The situation reflects the long-standing inability of Trump to grasp the severity of the pandemic — or at least to share his perception of its seriousness with Americans — and his reluctance to make comments that refute the false political reality under which he has led a world-beating crisis response. It also means that Trump plans to do little or nothing to avert what could be a very difficult few months, even as top medical experts such as Fauci are pleading with Americans to ban indoor meetings, wear masks, and take precautions. In certain cases, for just another six weeks, before Election Day, Trump must preserve the illusion of returning to normality.
While the White House held regular daily coronavirus task force meetings in the early months of the pandemic, as this vital moment looms, there is almost no high-level guidance being given to Americans. Trump’s political power is also tainted by what public health messages there are. And the removal of new guidance on how Covid-19 is transmitted by the Centers for Disease Control and Prevention this week provided another instance of the confusion that has marked the failed pandemic response of the government. Trump’s repeated expectations that a vaccine will be available by or after Election Day greatly outweigh the optimism of most health professionals and understate the complex, months-long process that will be taken to bring it to most Americans — even if the chaotic approach of the administration to the pandemic has not irreversibly harmed public confidence.
In recent days, the President has stressed a troubling spike in new cases of Covid-19 in Europe, which, according to certain standards, did a much better job of containing the virus in its initial attack than the United States did. The lack of a national testing and tracing programme remains one issue heading into the high-risk months of fall and winter. Thich would have been critical in identifying origins of infection early and isolating carriers of the virus to prevent them from seeding broader outbreaks, We can’t carry out the number of tests our nation wants even now, said Dr Ashish Jha who is dean of the School of Public Health at Brown University. Jha told the US Joint Economic Committee, The failure to successfully and completely enforce public health interventions has meant that we have more cases and deaths than any nation.

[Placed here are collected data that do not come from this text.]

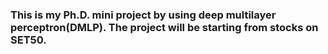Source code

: ### This is my Ph.D. mini project by using deep multilayer perceptron(DMLP). The project will be starting from stocks on SET50.

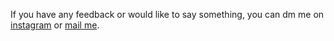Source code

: If you have any feedback or would like to say something, you can dm me on <a href='https://instagram.com/akulsr0/' target='_blank'>instagram</a> or <a href='mailto:contact@akulsrivastava.com'>mail me</a>.

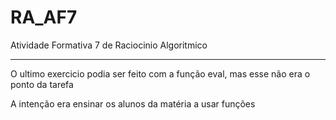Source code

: # RA_AF7
Atividade Formativa 7 de Raciocinio Algoritmico 

****

O ultimo exercicio podia ser feito com a função eval, mas esse não era o ponto da tarefa

A intenção era ensinar os alunos da matéria a usar funções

Biden, who chooses not to host Trump-style rallies that he says are reckless and will harm supporters and others, tries to put the pandemic at the forefront of the election. The topic was one of many primary subjects called for the first presidential debate he will host in Ohio next week by Fox News Sunday anchor Chris Wallace. Biden’s running mate, California Sen. Kamala Harris, marked the 200,000 death mark in a tweet on Tuesday. A devastating milestone. My heart aches for the 200,000 Americans’ families and friends who will never get to see or touch their loved one again. Know that you are being held in our hearts by @JoeBiden, myself, and the country, Harris wrote.
With over 15 years as a practicing journalist, Nikki Attkisson found herself at Powdersville Post now after working at several other publications. She is an award-winning journalist with an entrepreneurial spirit and worked as a journalist covering technology, innovation, environmental issues, politics, health etc. Nikki Attkisson has also worked on product development, content strategy, and editorial management for numerous media companies. She began her career at local news stations and worked as a reporter in national newspapers.